Concatenate a plain text string and binary data

Question

My goal is create a HTTP request (headers and body) manually. It has to look like this:

Some-Header1: some value1
Some-Header2: some value2
Some-Header3: some value3

-------------MyBoundary
Content-Disposition: form-data; name="file_content_0"; filename="123.pdf"
Content-Length: 93
Content-Type: application/pdf
Content-Transfer-Encoding: binary

  ==== here is the binary data of 123.pdf ====
  ==== here is the binary data of 123.pdf ====
  ==== here is the binary data of 123.pdf ====
  ==== here is the binary data of 123.pdf ====

-------------MyBoundary--

I've found out that this is the only way to send a file to a web service through its API because I sniffed the traffic of a script in Ruby doing that and the it turned out to look like I've shown above.

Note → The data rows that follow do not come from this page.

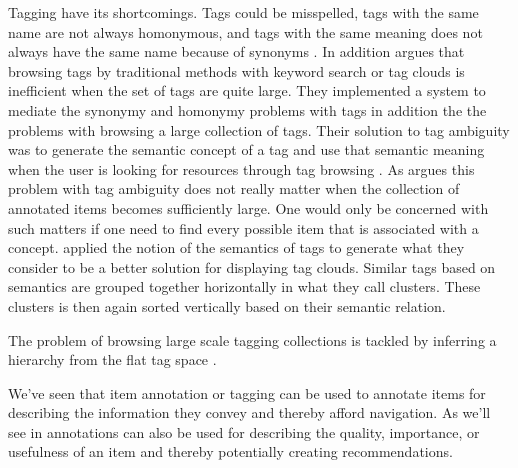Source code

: Tagging have its shortcomings. Tags could be misspelled, tags with the same
name are not always  homonymous, and tags with the same meaning does not
always have the same name because of synonyms \citep[]{aurnhammer06}. In
addition \citet[]{li07} argues that browsing tags by traditional
methods with keyword search or tag clouds is inefficient when the set of tags
are quite large. They implemented a system to mediate the synonymy and
homonymy problems with tags in addition the the problems with browsing a large
collection of tags. Their solution to tag ambiguity
was to generate the semantic concept%
of a tag and use that semantic meaning
when the user is looking for resources through tag browsing
\citep[]{li07}.
As \citet[]{weinberger07} argues this problem
with tag ambiguity does not really matter when the collection of annotated
items becomes sufficiently large. One would only be concerned with such
matters if one need to find every possible item that is associated with a
concept.
\citet[]{hassan06} applied the notion of the semantics of tags to
generate what they consider to be a better solution for displaying tag clouds.
Similar tags based on semantics are grouped together horizontally in what they
call clusters. These clusters is then again sorted vertically based on their
semantic relation.

The problem of browsing large scale tagging collections is tackled by
inferring a hierarchy%
from the flat tag space \citep[]{li07}.

We've seen that item annotation or tagging can be used to annotate items for
describing the information they convey and
thereby afford navigation. As we'll see in
annotations can also be used for describing the quality, importance, or
usefulness of an item and thereby potentially creating recommendations.

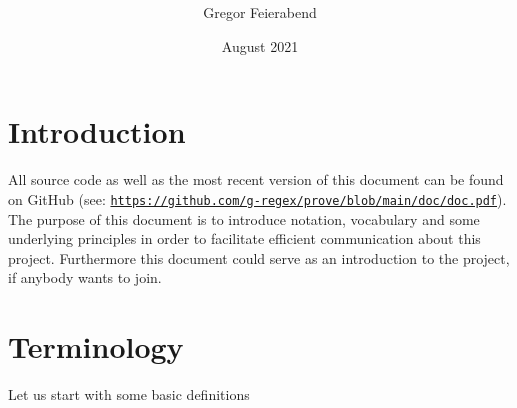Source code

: \documentclass[british]{article}
\title{\name\ }
\author{Gregor Feierabend}
\date{{\large August 2021}}
\begin{document}
\maketitle

\section{Introduction}

All source code as well as the most recent
version of this document can be found on GitHub (see:
\href{https://github.com/g-regex/prove/blob/main/doc/doc.pdf}%
{\texttt{https://github.com/g-regex/prove/blob/main/doc/doc.pdf}}). The purpose
of this document is to introduce notation, vocabulary and some underlying
principles in order to facilitate efficient communication about this project.
Furthermore this document could serve as an introduction to the project, if
anybody wants to join.

\pagebreak{}

\section{Terminology}

Let us start with some basic definitions
\end{document}
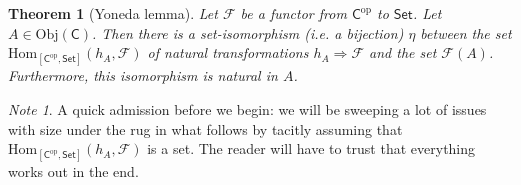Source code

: \documentclass[a4paper,10pt]{scrreprt}
\newcommand{\Obj}{\mathrm{Obj}}
\newcommand{\Hom}{\mathrm{Hom}}
\theoremstyle{definition}
\theoremstyle{plain}
\newtheorem{theorem}{Theorem}[section]
\theoremstyle{remark}
\newtheorem{note}{Note}[section]
\begin{document}
\begin{theorem}[Yoneda lemma]
  Let $\mathcal{F}$ be a functor from $\mathsf{C}^{\mathrm{op}}$ to $\mathsf{Set}$. Let $A \in \Obj(\mathsf{C})$. Then there is a set-isomorphism (i.e. a bijection) $\eta$ between the set $\Hom_{[\mathsf{C}^{\text{op}}, \mathsf{Set}]}(h_{A}, \mathcal{F})$ of natural transformations $h_{A} \Rightarrow \mathcal{F}$ and the set $\mathcal{F}(A)$. Furthermore, this isomorphism is natural in $A$.
\end{theorem}
\begin{note}
  A quick admission before we begin: we will be sweeping a lot of issues with size under the rug in what follows by tacitly assuming that $\Hom_{[\mathsf{C}^{\text{op}}, \mathsf{Set}]}(h_{A}, \mathcal{F})$ is a set. The reader will have to trust that everything works out in the end.
\end{note}
\end{document}
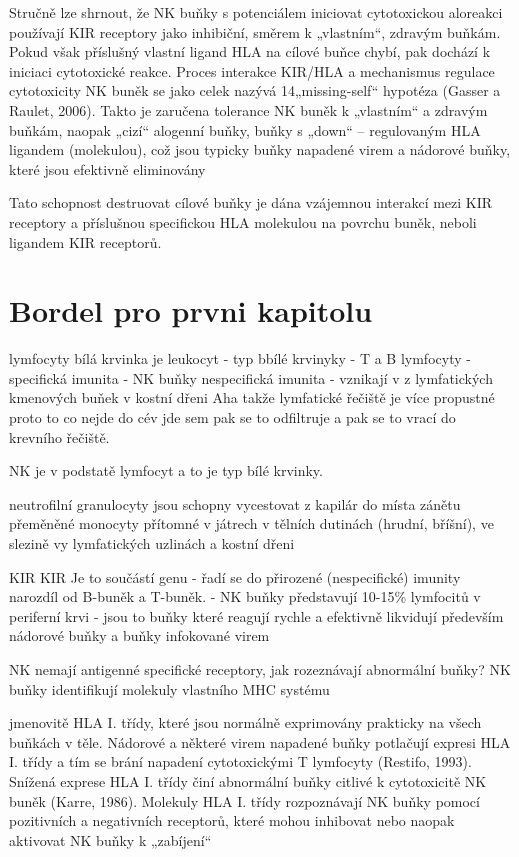 \documentclass[czech,DP]{thesiskiv}
\begin{document}
Stručně lze shrnout, že NK buňky s potenciálem iniciovat cytotoxickou aloreakci používají
KIR receptory jako inhibiční, směrem k „vlastním“, zdravým buňkám. Pokud však příslušný
vlastní ligand HLA na cílové buňce chybí, pak dochází k iniciaci cytotoxické reakce. Proces
interakce KIR/HLA a mechanismus regulace cytotoxicity NK buněk se jako celek nazývá
14„missing-self“ hypotéza (Gasser a Raulet, 2006). Takto je zaručena tolerance NK buněk k
„vlastním“ a zdravým buňkám, naopak „cizí“ alogenní buňky, buňky s „down“ –
regulovaným
HLA ligandem (molekulou), což jsou typicky buňky napadené virem a
nádorové buňky, které jsou efektivně eliminovány

 Tato schopnost destruovat cílové buňky je dána
vzájemnou interakcí mezi KIR receptory a příslušnou specifickou
HLA molekulou na povrchu buněk, neboli ligandem KIR receptorů.


\section{Bordel pro prvni kapitolu}

lymfocyty 
bílá krvinka je leukocyt
- typ bbílé krvinyky 
- T a B lymfocyty - specifická imunita
- NK buňky nespecifická imunita
- vznikají v z lymfatických kmenových buňek v kostní dřeni
Aha takže lymfatické řečiště je více propustné proto to co nejde do cév jde sem pak se to odfiltruje a pak se to vrací do krevního řečiště.

NK je v podstatě lymfocyt a to je typ bílé krvinky.

neutrofilní granulocyty jsou schopny vycestovat z kapilár do místa zánětu
přeměněné monocyty přítomné v játrech v tělních dutinách (hrudní, bříšní), ve slezině vy lymfatických uzlinách a kostní dřeni

KIR
KIR  Je to součástí genu
- řadí se do přirozené (nespecifické) imunity narozdíl od B-buněk a T-buněk.
- NK buňky představují 10-15\% lymfocitů v periferní krvi
- jsou to buňky které reagují rychle a efektivně likvidují především nádorové buňky a buňky infokované virem

NK nemají antigenné specifické receptory, jak rozeznávají abnormální buňky? 
NK buňky identifikují molekuly vlastního MHC systému 

 jmenovitě HLA I. třídy, které jsou normálně exprimovány
prakticky na všech buňkách v těle. Nádorové a některé virem napadené buňky potlačují
expresi HLA I. třídy a tím se brání napadení cytotoxickými T lymfocyty (Restifo, 1993).
Snížená exprese HLA I. třídy činí abnormální buňky citlivé k cytotoxicitě NK buněk (Karre,
1986). Molekuly HLA I. třídy rozpoznávají NK buňky pomocí pozitivních a negativních 
receptorů, které mohou inhibovat nebo naopak aktivovat NK buňky k „zabíjení“
\end{document}
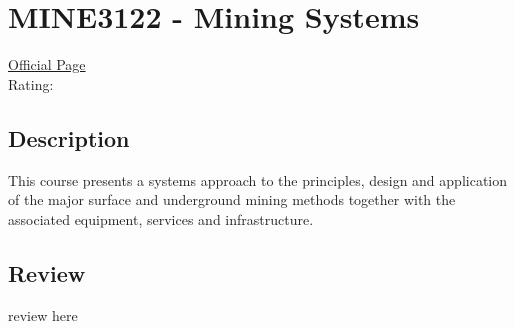 \hypertarget{MINE3122}{\section{MINE3122 - Mining Systems}}

\large
\textcolor{turbo_purple}{\href{https://my.uq.edu.au/programs-courses/course.html?course_code=MINE3122}{Official Page}} \\
Rating: \cstar\cstar\cstar\cstar\ostar

\normalsize
\subsection*{Description}
This course presents a systems approach to the principles, design and application of the major surface and underground mining methods together with the associated equipment, services and infrastructure.

\subsection*{Review}
review here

So the headers such as "Some-Header1" and other - are the plain text headers. Notice that there is also "-------------MyBoundary--" after "==== here is the binary data of 123.pdf ===="

But "==== here is the binary data of 123.pdf ====" is binary data.

The question is, how do I chain (combine) the plain text data with the binary data?

P.S. I've been trying to achieve this by the standard libraries such a python-requests and failed. I don't consider using them again at this point. For now I only need to know how to combine the plain text and binary data.

UPDATE:

How can I easily embed a binary data to a string?

import textwrap

body_headers = textwrap.dedent(
    """
    -------------MyBoundary
    Content-Disposition: form-data; name="file_content_0"; filename="a.c"
    Content-Length: 1234
    Content-Type: image/jpeg
    Content-Transfer-Encoding: binary

                    %b ??? -> to indicate that a binary data will be placed here

    -------------MyBoundary--


    """
) % binary_data" #???

UPDATE2:

text1 = textwrap.dedent(
    """
    -------------MyBoundary
    Content-Disposition: form-data; name="file_content_0"; filename="a.pdf"
    Content-Length: 1234
    Content-Type: image/jpeg
    Content-Transfer-Encoding: binary

    replace_me

    -------------MyBoundary--


    """
)

with open("test1.pdf", "rb") as file_hander:
    binary_data = file_hander.read()

print (isinstance(binary_data, str)) # True
print (isinstance("replace_me", str)) # True

print text1.replace("replace_me", binary_data) # --> [Decode error - output not utf-8]

print text1.replace("replace_me", binary_data).encode("utf-8") # exception

Error:

UnicodeDecodeError: 'ascii' codec can't decode byte 0xc4 in position 195: ordinal not in range(128)

And this also gives me an exception:

print unicode(text1.replace("replace_me", binary_data), "utf-8")
# UnicodeDecodeError: 'utf8' codec can't decode byte 0xc4 in position 195: invalid continuation byte

@hlt, I just told you what the problem I'd run into. Code? str1 = headers; str_total = str1 + open(file_name, "rb"). --> doesn't compile. — Incerteza
– Incerteza, Commented Aug 20, 2014 at 7:12
Thanks. (Please add this into the post, code in comments is a pain to find) — hlt
– hlt, Commented Aug 20, 2014 at 7:13

hlt · Accepted Answer · 2014-08-20 09:12:34Z

5

To load binary data from a file, you would do

with open(file_name, 'rb') as the_file:
    binary_data = the_file.read()

Now, there are two scenarios, depending on your Python version:

Python 2 - `unicode` and `str`

binary_data will be a str, concatenation should work perfectly fine unless your other string is unicode, in which case you probably should encode that (nearly no networking function requires unicode in Python 2):

normal_str = unicode_str.encode(encoding)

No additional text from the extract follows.